▸ **PROBLEM**
Every line containing "with" should be identified and copied from the data below.

Dataset entries
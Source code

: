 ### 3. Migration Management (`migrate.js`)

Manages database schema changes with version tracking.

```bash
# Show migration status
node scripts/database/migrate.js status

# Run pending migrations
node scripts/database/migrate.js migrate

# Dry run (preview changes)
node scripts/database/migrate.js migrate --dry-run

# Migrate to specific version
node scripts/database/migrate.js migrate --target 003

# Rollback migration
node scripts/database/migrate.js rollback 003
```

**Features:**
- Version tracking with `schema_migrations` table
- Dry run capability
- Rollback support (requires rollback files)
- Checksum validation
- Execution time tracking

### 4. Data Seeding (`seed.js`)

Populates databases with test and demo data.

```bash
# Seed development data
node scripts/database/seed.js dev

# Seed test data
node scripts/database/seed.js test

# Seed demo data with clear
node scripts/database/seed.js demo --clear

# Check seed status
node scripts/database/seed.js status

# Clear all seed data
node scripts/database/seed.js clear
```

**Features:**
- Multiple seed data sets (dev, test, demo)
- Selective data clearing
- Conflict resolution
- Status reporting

▸ **ANSWER FOR THE TASK**
Manages database schema changes with version tracking.
- Version tracking with `schema_migrations` table
Populates databases with test and demo data.
# Seed demo data with clear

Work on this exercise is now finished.